Problem to work on: Reproduce exactly, from the data that follows, the line with "4 & D & 10 & C", the line with "Answer Key for", and every line that lies between them.

Plain-text document sources:

::::

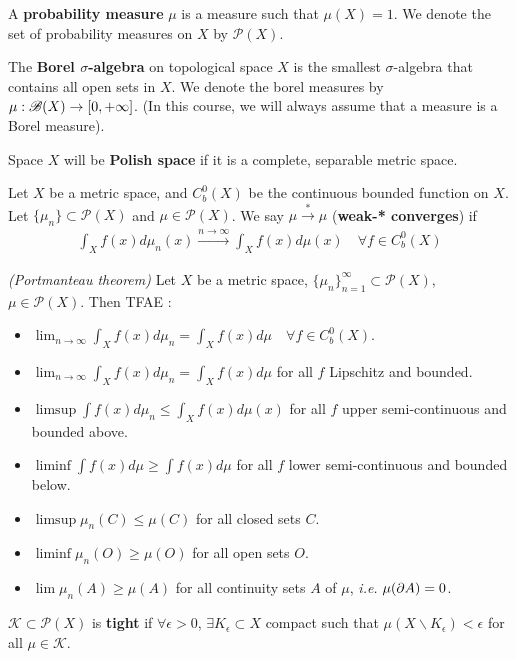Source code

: \documentclass[12pt,a4paper]{article}
\renewenvironment{i}
{\begin{itemize} 
	}%
	{\end{itemize}
}
\begin{document}
\quad A \textbf{probability measure} $\mu$ is a measure such that $\mu(X)=1$. We denote the set of probability measures on $X$ by $\mathscr{P}(X)$.

\quad The \textbf{Borel $\sigma$-algebra} on topological space $X$ is the smallest $\sigma$-algebra that contains all open sets in $X$. We denote the borel measures by $\mu : \mathscr{B}(X) \rightarrow [0, +\infty]$. (In this course, we will always assume that a measure is a Borel measure).

\quad Space $X$ will be \textbf{Polish space} if it is a complete, separable metric space.
\s

 Let $X$ be a metric space, and $C_b^0(X)$ be the continuous bounded function on $X$. Let $\{\mu_n\} \subset \mathscr{P}(X)$ and $\mu\in \mathscr{P}(X)$. We say $\mu \xrightarrow{*} \mu$ (\textbf{weak-* converges}) if
\begin{align*}
\int_X f(x) d\mu_n(x) \xrightarrow{n\rightarrow \infty} \int_X f(x) d\mu(x) \quad \forall f\in C_b^0(X)
\end{align*}
\s

 \emph{(Portmanteau theorem)} Let $X$ be a metric space, $\{\mu_n\}_{n=1}^{\infty} \subset \mathscr{P}(X)$, $\mu \in \mathscr{P}(X)$. Then TFAE :
\begin{i}
\item $\lim_{n\rightarrow \infty} \int_X f(x) d\mu_n =\int_X f(x) d\mu \quad \forall f\in C_b^0(X)$.
\item $\lim_{n\rightarrow \infty} \int_X f(x) d\mu_n =\int_X f(x) d\mu$ for all $f$ Lipschitz and bounded.
\item $\limsup \int f(x) d\mu_n \leq \int_X f(x) d\mu(x)$ for all $f$ upper semi-continuous and bounded above.
\item $\liminf \int f(x) d\mu \geq \int f(x) d\mu$ for all $f$ lower semi-continuous and bounded below.
\item $\limsup \mu_n(C) \leq \mu(C)$ for all closed sets $C$.
\item $\liminf \mu_n(O) \geq \mu(O)$ for all open sets $O$.
\item $\lim \mu_n(A) \geq \mu(A)$ for all continuity sets $A$ of $\mu$, \textit{i.e.} $\mu(\partial A) =0$.
\end{i}
\s

 $\mathscr{K} \subset \mathscr{P}(X)$ is \textbf{tight} if $\forall \epsilon >0$, $\exists K_{\epsilon} \subset X$ compact such that $\mu(X \backslash K_{\epsilon}) <\epsilon$ for all $\mu \in \mathscr{K}$.
\end{document}
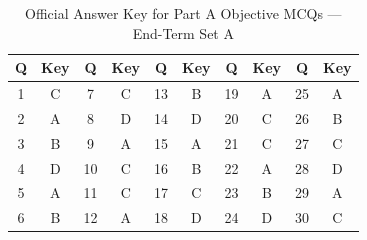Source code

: \begin{table}[h]
\centering\small
\begin{tabular}{|c|c||c|c||c|c||c|c||c|c|}
\hline
\textbf{Q} & \textbf{Key} & \textbf{Q} & \textbf{Key} & \textbf{Q} & \textbf{Key} & \textbf{Q} & \textbf{Key} & \textbf{Q} & \textbf{Key} \\ \hline

1 & C & 7 & C & 13 & B & 19 & A & 25 & A \\ \hline
2 & A & 8 & D & 14 & D & 20 & C & 26 & B \\ \hline
3 & B & 9 & A & 15 & A & 21 & C & 27 & C \\ \hline
4 & D & 10 & C & 16 & B & 22 & A & 28 & D \\ \hline
5 & A & 11 & C & 17 & C & 23 & B & 29 & A \\ \hline
6 & B & 12 & A & 18 & D & 24 & D & 30 & C \\ \hline
\end{tabular}
\caption{Official Answer Key for Part A Objective MCQs --- End-Term Set A}
\end{table}

\newpage
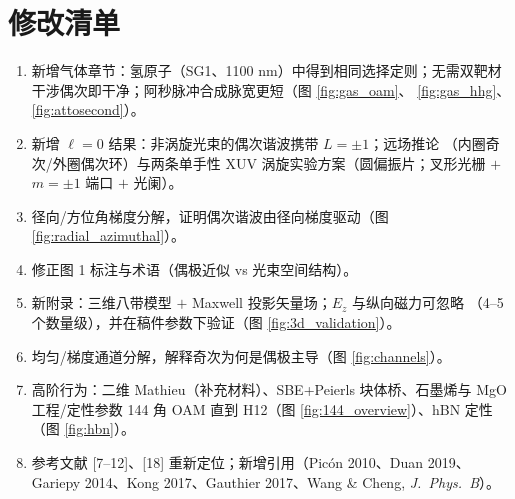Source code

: \documentclass[11pt,a4paper]{ctexart}
\begin{document}
\section*{修改清单}

\begin{enumerate}[label=\arabic*.]
  \item 新增气体章节：氢原子（SG1、1100 nm）中得到相同选择定则；无需双靶材
  干涉偶次即干净；阿秒脉冲合成脉宽更短（图 \ref{fig:gas_oam}、
  \ref{fig:gas_hhg}、\ref{fig:attosecond}）。
  \item 新增 $\ell=0$ 结果：非涡旋光束的偶次谐波携带 $L=\pm1$；远场推论
  （内圈奇次/外圈偶次环）与两条单手性 XUV 涡旋实验方案（圆偏振片；叉形光栅
  $+$ $m=\pm1$ 端口 $+$ 光阑）。
  \item 径向/方位角梯度分解，证明偶次谐波由径向梯度驱动（图 \ref{fig:radial_azimuthal}）。
  \item 修正图 1 标注与术语（偶极近似 vs 光束空间结构）。
  \item 新附录：三维八带模型 $+$ Maxwell 投影矢量场；$E_z$ 与纵向磁力可忽略
  （4--5 个数量级），并在稿件参数下验证（图 \ref{fig:3d_validation}）。
  \item 均匀/梯度通道分解，解释奇次为何是偶极主导（图 \ref{fig:channels}）。
  \item 高阶行为：二维 Mathieu（补充材料）、SBE+Peierls 块体桥、石墨烯与 MgO
  工程/定性参数 144 角 OAM 直到 H12（图 \ref{fig:144_overview}）、hBN 定性
  （图 \ref{fig:hbn}）。
  \item 参考文献 [7--12]、[18] 重新定位；新增引用（Pic\'on 2010、Duan 2019、
  Gariepy 2014、Kong 2017、Gauthier 2017、Wang \& Cheng, \emph{J.\ Phys.\ B}）。
\end{enumerate}
\end{document}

::::

Result:
4 & D & 10 & C & 16 & B & 22 & A & 28 & D \\ \hline
5 & A & 11 & C & 17 & C & 23 & B & 29 & A \\ \hline
6 & B & 12 & A & 18 & D & 24 & D & 30 & C \\ \hline
\end{tabular}
\caption{Official Answer Key for Part A Objective MCQs --- End-Term Set A}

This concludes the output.